EXTRACTED RECORDS START

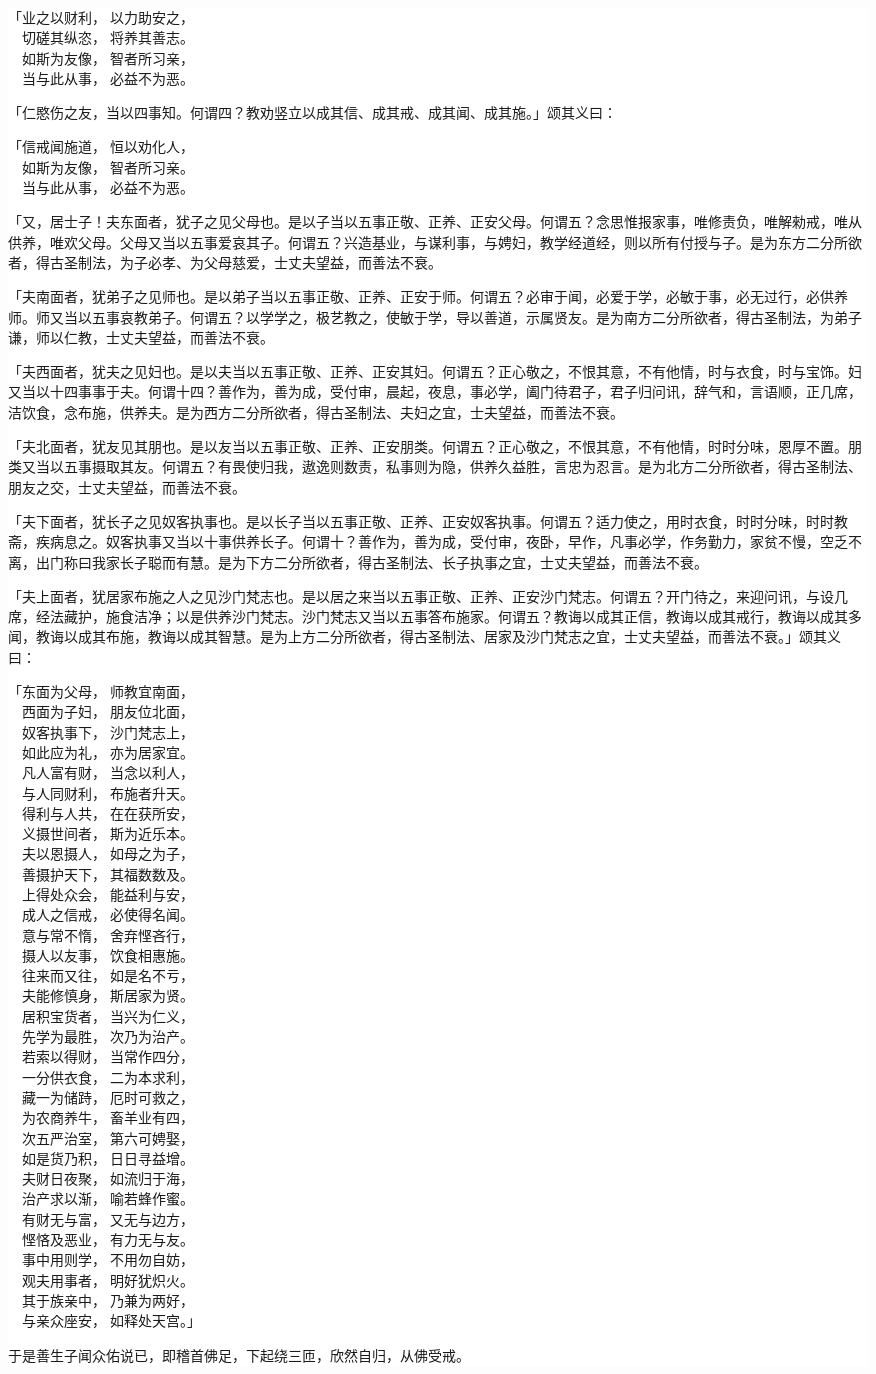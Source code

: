 「业之以财利， 以力助安之，\
　切磋其纵恣， 将养其善志。\
　如斯为友像， 智者所习亲，\
　当与此从事， 必益不为恶。

「仁愍伤之友，当以四事知。何谓四？教劝竖立以成其信、成其戒、成其闻、成其施。」颂其义曰：

「信戒闻施道， 恒以劝化人，\
　如斯为友像， 智者所习亲。\
　当与此从事， 必益不为恶。

「又，居士子！夫东面者，犹子之见父母也。是以子当以五事正敬、正养、正安父母。何谓五？念思惟报家事，唯修责负，唯解勑戒，唯从供养，唯欢父母。父母又当以五事爱哀其子。何谓五？兴造基业，与谋利事，与娉妇，教学经道经，则以所有付授与子。是为东方二分所欲者，得古圣制法，为子必孝、为父母慈爱，士丈夫望益，而善法不衰。

「夫南面者，犹弟子之见师也。是以弟子当以五事正敬、正养、正安于师。何谓五？必审于闻，必爱于学，必敏于事，必无过行，必供养师。师又当以五事哀教弟子。何谓五？以学学之，极艺教之，使敏于学，导以善道，示属贤友。是为南方二分所欲者，得古圣制法，为弟子谦，师以仁教，士丈夫望益，而善法不衰。

「夫西面者，犹夫之见妇也。是以夫当以五事正敬、正养、正安其妇。何谓五？正心敬之，不恨其意，不有他情，时与衣食，时与宝饰。妇又当以十四事事于夫。何谓十四？善作为，善为成，受付审，晨起，夜息，事必学，阖门待君子，君子归问讯，辞气和，言语顺，正几席，洁饮食，念布施，供养夫。是为西方二分所欲者，得古圣制法、夫妇之宜，士夫望益，而善法不衰。

「夫北面者，犹友见其朋也。是以友当以五事正敬、正养、正安朋类。何谓五？正心敬之，不恨其意，不有他情，时时分味，恩厚不置。朋类又当以五事摄取其友。何谓五？有畏使归我，遨逸则数责，私事则为隐，供养久益胜，言忠为忍言。是为北方二分所欲者，得古圣制法、朋友之交，士丈夫望益，而善法不衰。

「夫下面者，犹长子之见奴客执事也。是以长子当以五事正敬、正养、正安奴客执事。何谓五？适力使之，用时衣食，时时分味，时时教斋，疾病息之。奴客执事又当以十事供养长子。何谓十？善作为，善为成，受付审，夜卧，早作，凡事必学，作务勤力，家贫不慢，空乏不离，出门称曰我家长子聪而有慧。是为下方二分所欲者，得古圣制法、长子执事之宜，士丈夫望益，而善法不衰。

「夫上面者，犹居家布施之人之见沙门梵志也。是以居之来当以五事正敬、正养、正安沙门梵志。何谓五？开门待之，来迎问讯，与设几席，经法藏护，施食洁净；以是供养沙门梵志。沙门梵志又当以五事答布施家。何谓五？教诲以成其正信，教诲以成其戒行，教诲以成其多闻，教诲以成其布施，教诲以成其智慧。是为上方二分所欲者，得古圣制法、居家及沙门梵志之宜，士丈夫望益，而善法不衰。」颂其义曰：

「东面为父母， 师教宜南面，\
　西面为子妇， 朋友位北面，\
　奴客执事下， 沙门梵志上，\
　如此应为礼， 亦为居家宜。\
　凡人富有财， 当念以利人，\
　与人同财利， 布施者升天。\
　得利与人共， 在在获所安，\
　义摄世间者， 斯为近乐本。\
　夫以恩摄人， 如母之为子，\
　善摄护天下， 其福数数及。\
　上得处众会， 能益利与安，\
　成人之信戒， 必使得名闻。\
　意与常不惰， 舍弃悭吝行，\
　摄人以友事， 饮食相惠施。\
　往来而又往， 如是名不亏，\
　夫能修慎身， 斯居家为贤。\
　居积宝货者， 当兴为仁义，\
　先学为最胜， 次乃为治产。\
　若索以得财， 当常作四分，\
　一分供衣食， 二为本求利，\
　藏一为储跱， 厄时可救之，\
　为农商养牛， 畜羊业有四，\
　次五严治室， 第六可娉娶，\
　如是货乃积， 日日寻益增。\
　夫财日夜聚， 如流归于海，\
　治产求以渐， 喻若蜂作蜜。\
　有财无与富， 又无与边方，\
　悭悋及恶业， 有力无与友。\
　事中用则学， 不用勿自妨，\
　观夫用事者， 明好犹炽火。\
　其于族亲中， 乃兼为两好，\
　与亲众座安， 如释处天宫。」

于是善生子闻众佑说已，即稽首佛足，下起绕三匝，欣然自归，从佛受戒。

EXTRACTED RECORDS END

*TASK INSTRUCTIONS*
Filter the data for the string "不有他情" and copy every line that has it.

*FINAL ANSWER*
「夫西面者，犹夫之见妇也。是以夫当以五事正敬、正养、正安其妇。何谓五？正心敬之，不恨其意，不有他情，时与衣食，时与宝饰。妇又当以十四事事于夫。何谓十四？善作为，善为成，受付审，晨起，夜息，事必学，阖门待君子，君子归问讯，辞气和，言语顺，正几席，洁饮食，念布施，供养夫。是为西方二分所欲者，得古圣制法、夫妇之宜，士夫望益，而善法不衰。
「夫北面者，犹友见其朋也。是以友当以五事正敬、正养、正安朋类。何谓五？正心敬之，不恨其意，不有他情，时时分味，恩厚不置。朋类又当以五事摄取其友。何谓五？有畏使归我，遨逸则数责，私事则为隐，供养久益胜，言忠为忍言。是为北方二分所欲者，得古圣制法、朋友之交，士丈夫望益，而善法不衰。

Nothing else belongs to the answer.